**TASK OBJECTIVE:**
All lines from the one that mentions "58 | 0 | 7 | 65 |" through the last of the entries below must be copied exactly, with both ends kept.

SUPPLIED RECORDS Start Marker

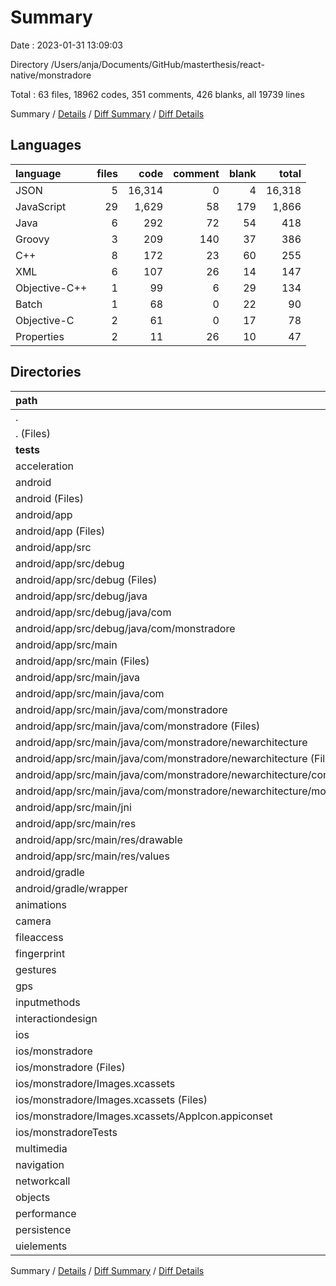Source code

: # Summary

Date : 2023-01-31 13:09:03

Directory /Users/anja/Documents/GitHub/masterthesis/react-native/monstradore

Total : 63 files,  18962 codes, 351 comments, 426 blanks, all 19739 lines

Summary / [Details](details.md) / [Diff Summary](diff.md) / [Diff Details](diff-details.md)

## Languages
| language | files | code | comment | blank | total |
| :--- | ---: | ---: | ---: | ---: | ---: |
| JSON | 5 | 16,314 | 0 | 4 | 16,318 |
| JavaScript | 29 | 1,629 | 58 | 179 | 1,866 |
| Java | 6 | 292 | 72 | 54 | 418 |
| Groovy | 3 | 209 | 140 | 37 | 386 |
| C++ | 8 | 172 | 23 | 60 | 255 |
| XML | 6 | 107 | 26 | 14 | 147 |
| Objective-C++ | 1 | 99 | 6 | 29 | 134 |
| Batch | 1 | 68 | 0 | 22 | 90 |
| Objective-C | 2 | 61 | 0 | 17 | 78 |
| Properties | 2 | 11 | 26 | 10 | 47 |

## Directories
| path | files | code | comment | blank | total |
| :--- | ---: | ---: | ---: | ---: | ---: |
| . | 63 | 18,962 | 351 | 426 | 19,739 |
| . (Files) | 10 | 16,449 | 9 | 20 | 16,478 |
| __tests__ | 1 | 7 | 4 | 4 | 15 |
| acceleration | 1 | 30 | 0 | 7 | 37 |
| android | 24 | 808 | 286 | 192 | 1,286 |
| android (Files) | 4 | 128 | 35 | 37 | 200 |
| android/app | 19 | 675 | 251 | 154 | 1,080 |
| android/app (Files) | 1 | 155 | 131 | 31 | 317 |
| android/app/src | 18 | 520 | 120 | 123 | 763 |
| android/app/src/debug | 2 | 71 | 8 | 9 | 88 |
| android/app/src/debug (Files) | 1 | 11 | 0 | 3 | 14 |
| android/app/src/debug/java | 1 | 60 | 8 | 6 | 74 |
| android/app/src/debug/java/com | 1 | 60 | 8 | 6 | 74 |
| android/app/src/debug/java/com/monstradore | 1 | 60 | 8 | 6 | 74 |
| android/app/src/main | 16 | 449 | 112 | 114 | 675 |
| android/app/src/main (Files) | 1 | 31 | 0 | 3 | 34 |
| android/app/src/main/java | 5 | 232 | 64 | 48 | 344 |
| android/app/src/main/java/com | 5 | 232 | 64 | 48 | 344 |
| android/app/src/main/java/com/monstradore | 5 | 232 | 64 | 48 | 344 |
| android/app/src/main/java/com/monstradore (Files) | 2 | 97 | 26 | 18 | 141 |
| android/app/src/main/java/com/monstradore/newarchitecture | 3 | 135 | 38 | 30 | 203 |
| android/app/src/main/java/com/monstradore/newarchitecture (Files) | 1 | 83 | 20 | 14 | 117 |
| android/app/src/main/java/com/monstradore/newarchitecture/components | 1 | 22 | 8 | 7 | 37 |
| android/app/src/main/java/com/monstradore/newarchitecture/modules | 1 | 30 | 10 | 9 | 49 |
| android/app/src/main/jni | 7 | 167 | 23 | 56 | 246 |
| android/app/src/main/res | 3 | 19 | 25 | 7 | 51 |
| android/app/src/main/res/drawable | 1 | 11 | 23 | 3 | 37 |
| android/app/src/main/res/values | 2 | 8 | 2 | 4 | 14 |
| android/gradle | 1 | 5 | 0 | 1 | 6 |
| android/gradle/wrapper | 1 | 5 | 0 | 1 | 6 |
| animations | 1 | 79 | 0 | 5 | 84 |
| camera | 2 | 321 | 22 | 34 | 377 |
| fileaccess | 1 | 56 | 0 | 7 | 63 |
| fingerprint | 1 | 30 | 0 | 8 | 38 |
| gestures | 1 | 22 | 0 | 5 | 27 |
| gps | 1 | 26 | 0 | 5 | 31 |
| inputmethods | 1 | 37 | 0 | 4 | 41 |
| interactiondesign | 1 | 123 | 0 | 9 | 132 |
| ios | 7 | 270 | 7 | 53 | 330 |
| ios/monstradore | 6 | 217 | 7 | 39 | 263 |
| ios/monstradore (Files) | 4 | 158 | 7 | 37 | 202 |
| ios/monstradore/Images.xcassets | 2 | 59 | 0 | 2 | 61 |
| ios/monstradore/Images.xcassets (Files) | 1 | 6 | 0 | 1 | 7 |
| ios/monstradore/Images.xcassets/AppIcon.appiconset | 1 | 53 | 0 | 1 | 54 |
| ios/monstradoreTests | 1 | 53 | 0 | 14 | 67 |
| multimedia | 1 | 69 | 0 | 5 | 74 |
| navigation | 2 | 59 | 0 | 11 | 70 |
| networkcall | 1 | 34 | 0 | 6 | 40 |
| objects | 1 | 62 | 0 | 9 | 71 |
| performance | 2 | 75 | 23 | 12 | 110 |
| persistence | 1 | 58 | 0 | 7 | 65 |
| uielements | 3 | 347 | 0 | 23 | 370 |

Summary / [Details](details.md) / [Diff Summary](diff.md) / [Diff Details](diff-details.md)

SUPPLIED RECORDS End Marker

**TASK OUTPUT:**
| persistence | 1 | 58 | 0 | 7 | 65 |
| uielements | 3 | 347 | 0 | 23 | 370 |

Summary / [Details](details.md) / [Diff Summary](diff.md) / [Diff Details](diff-details.md)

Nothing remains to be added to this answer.